I believe there are no known corner cases aside from not throwing an error
if origin > input, but I'll revisit that when we are more firm on what
features we want support.

> A couple of thoughts:
>
> - After reading the discussion a few times, I'm not so sure anymore
> whether making this a cousin of date_trunc is the right way to go. As
> you mentioned, there are some behaviors specific to date_trunc that
> don't really make sense in date_trunc_interval, and maybe we'll have
> more of those.

As far as the behaviors, I'm not sure exactly what you what you were
thinking of, but here are two issues off the top of my head:

- If the new functions are considered variants of date_trunc(), there is
the expectation that the options work the same way, in particular the
timezone parameter. You asked specifically about that below, so I'll
address that separately.
- In the "week" case, the boundary position depends on the origin, since a
week-long interval is just 7 days.

> Also, date_trunc_interval isn't exactly a handy name.
> Maybe something to think about. It's obviously fairly straightforward
> to change it.

Effectively, it puts timestamps into bins, so maybe date_bin() or something
like that?

> - There were various issues with the stride interval having months and
> years. I'm not sure we even need that. It could be omitted unless you
> are confident that your implementation is now sufficient.

Months and years were a bit tricky, so I'd be happy to leave that out if
there is not much demand for it. date_trunc() already has quarters,
decades, centuries, and millenia.

> - Also, negative intervals could be prohibited, but I suppose that
> matters less.

Good for the sake of completeness. I think they happen to work in v9 by
accident, but it would be better not to expose that.
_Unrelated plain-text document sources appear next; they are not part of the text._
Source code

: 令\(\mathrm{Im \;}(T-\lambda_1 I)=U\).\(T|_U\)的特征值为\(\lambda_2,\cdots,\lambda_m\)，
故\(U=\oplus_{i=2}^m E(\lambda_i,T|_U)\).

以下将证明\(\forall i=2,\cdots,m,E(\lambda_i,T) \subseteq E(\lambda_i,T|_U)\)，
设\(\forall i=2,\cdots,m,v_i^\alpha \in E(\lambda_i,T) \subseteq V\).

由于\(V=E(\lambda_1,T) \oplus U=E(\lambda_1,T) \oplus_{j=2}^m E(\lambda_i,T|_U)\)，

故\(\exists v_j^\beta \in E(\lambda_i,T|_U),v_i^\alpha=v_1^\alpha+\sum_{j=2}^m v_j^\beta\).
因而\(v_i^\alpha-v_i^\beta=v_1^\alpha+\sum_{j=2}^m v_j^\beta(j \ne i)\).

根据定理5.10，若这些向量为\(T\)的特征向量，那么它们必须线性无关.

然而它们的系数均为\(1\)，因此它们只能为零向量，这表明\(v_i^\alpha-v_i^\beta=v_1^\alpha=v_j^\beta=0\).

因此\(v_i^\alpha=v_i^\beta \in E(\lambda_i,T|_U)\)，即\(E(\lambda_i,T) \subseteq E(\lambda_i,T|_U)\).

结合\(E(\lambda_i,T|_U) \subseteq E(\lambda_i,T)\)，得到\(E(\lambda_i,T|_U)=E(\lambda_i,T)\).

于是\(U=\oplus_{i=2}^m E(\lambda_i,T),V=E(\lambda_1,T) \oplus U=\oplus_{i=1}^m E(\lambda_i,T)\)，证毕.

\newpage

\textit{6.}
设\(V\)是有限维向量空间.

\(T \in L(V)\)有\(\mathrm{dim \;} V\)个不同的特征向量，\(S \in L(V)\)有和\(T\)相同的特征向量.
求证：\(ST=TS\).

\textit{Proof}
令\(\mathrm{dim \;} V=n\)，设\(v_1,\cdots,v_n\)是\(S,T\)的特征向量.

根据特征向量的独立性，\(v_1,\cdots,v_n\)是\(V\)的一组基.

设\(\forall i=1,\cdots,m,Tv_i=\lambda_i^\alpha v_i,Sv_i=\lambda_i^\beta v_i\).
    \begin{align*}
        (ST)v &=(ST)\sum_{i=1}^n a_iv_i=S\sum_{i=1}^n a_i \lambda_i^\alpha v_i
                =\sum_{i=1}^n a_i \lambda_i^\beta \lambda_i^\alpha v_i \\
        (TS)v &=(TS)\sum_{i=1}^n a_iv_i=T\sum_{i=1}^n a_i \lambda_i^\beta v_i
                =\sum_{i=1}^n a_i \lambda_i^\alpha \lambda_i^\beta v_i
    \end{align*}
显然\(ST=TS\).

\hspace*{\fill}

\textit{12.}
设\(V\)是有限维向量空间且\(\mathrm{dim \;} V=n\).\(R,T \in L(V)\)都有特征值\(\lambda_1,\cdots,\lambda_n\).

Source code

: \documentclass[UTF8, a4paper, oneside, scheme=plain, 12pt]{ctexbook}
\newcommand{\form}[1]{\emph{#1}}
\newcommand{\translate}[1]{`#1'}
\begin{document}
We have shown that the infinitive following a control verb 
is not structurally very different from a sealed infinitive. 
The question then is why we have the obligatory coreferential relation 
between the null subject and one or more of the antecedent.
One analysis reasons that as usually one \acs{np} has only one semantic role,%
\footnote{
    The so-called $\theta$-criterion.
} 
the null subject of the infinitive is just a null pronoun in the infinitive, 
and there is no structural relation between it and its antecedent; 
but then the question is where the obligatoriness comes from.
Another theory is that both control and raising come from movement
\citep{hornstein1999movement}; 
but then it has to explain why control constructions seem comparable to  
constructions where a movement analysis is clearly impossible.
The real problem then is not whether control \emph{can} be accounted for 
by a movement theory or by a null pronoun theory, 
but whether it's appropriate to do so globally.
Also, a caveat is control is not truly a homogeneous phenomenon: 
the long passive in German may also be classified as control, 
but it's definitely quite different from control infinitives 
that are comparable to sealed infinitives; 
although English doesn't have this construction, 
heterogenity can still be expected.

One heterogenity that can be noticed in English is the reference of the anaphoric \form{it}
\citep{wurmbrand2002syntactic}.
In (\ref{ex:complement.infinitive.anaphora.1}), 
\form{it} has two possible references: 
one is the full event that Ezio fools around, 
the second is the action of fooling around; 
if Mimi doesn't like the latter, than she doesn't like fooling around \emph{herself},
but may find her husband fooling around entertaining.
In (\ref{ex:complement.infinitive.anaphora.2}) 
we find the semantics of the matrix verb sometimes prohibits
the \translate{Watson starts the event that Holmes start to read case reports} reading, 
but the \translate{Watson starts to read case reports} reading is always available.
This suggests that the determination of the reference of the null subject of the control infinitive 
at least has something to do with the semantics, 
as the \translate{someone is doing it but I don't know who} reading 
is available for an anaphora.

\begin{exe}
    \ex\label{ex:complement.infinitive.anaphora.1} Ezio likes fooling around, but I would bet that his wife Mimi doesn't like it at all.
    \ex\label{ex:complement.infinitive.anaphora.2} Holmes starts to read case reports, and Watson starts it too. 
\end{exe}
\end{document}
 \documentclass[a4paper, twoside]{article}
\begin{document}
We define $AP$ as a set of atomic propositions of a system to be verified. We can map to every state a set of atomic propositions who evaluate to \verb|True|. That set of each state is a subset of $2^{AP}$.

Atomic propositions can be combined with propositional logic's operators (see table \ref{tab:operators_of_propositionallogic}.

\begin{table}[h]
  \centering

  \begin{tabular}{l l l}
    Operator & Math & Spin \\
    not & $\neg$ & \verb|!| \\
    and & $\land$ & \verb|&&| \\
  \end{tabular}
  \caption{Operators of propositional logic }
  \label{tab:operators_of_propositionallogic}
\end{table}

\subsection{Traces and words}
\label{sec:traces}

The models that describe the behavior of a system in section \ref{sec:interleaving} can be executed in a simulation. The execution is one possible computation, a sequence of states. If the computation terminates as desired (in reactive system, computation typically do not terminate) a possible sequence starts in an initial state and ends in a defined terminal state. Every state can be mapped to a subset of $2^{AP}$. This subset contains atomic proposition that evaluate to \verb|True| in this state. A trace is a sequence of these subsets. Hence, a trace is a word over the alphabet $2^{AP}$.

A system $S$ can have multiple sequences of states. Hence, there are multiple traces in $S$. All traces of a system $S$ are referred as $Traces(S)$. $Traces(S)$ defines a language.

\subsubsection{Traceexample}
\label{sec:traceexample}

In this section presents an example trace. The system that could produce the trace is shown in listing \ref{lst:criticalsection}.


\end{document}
> - I'm curious about the origin being set to 0001-01-01. This seems to
> work correctly in that it sets the origin to a Monday, which is what we
> wanted, but according to Google that day was a Saturday. Something to
> do with Julian vs. Gregorian calendar?

Right, working backwards from our calendar today, it's Monday, but at the
time it would theoretically be Saturday, barring leap year miscalculations.

> Maybe we should choose a date
> that is a bit more recent and easier to reason with.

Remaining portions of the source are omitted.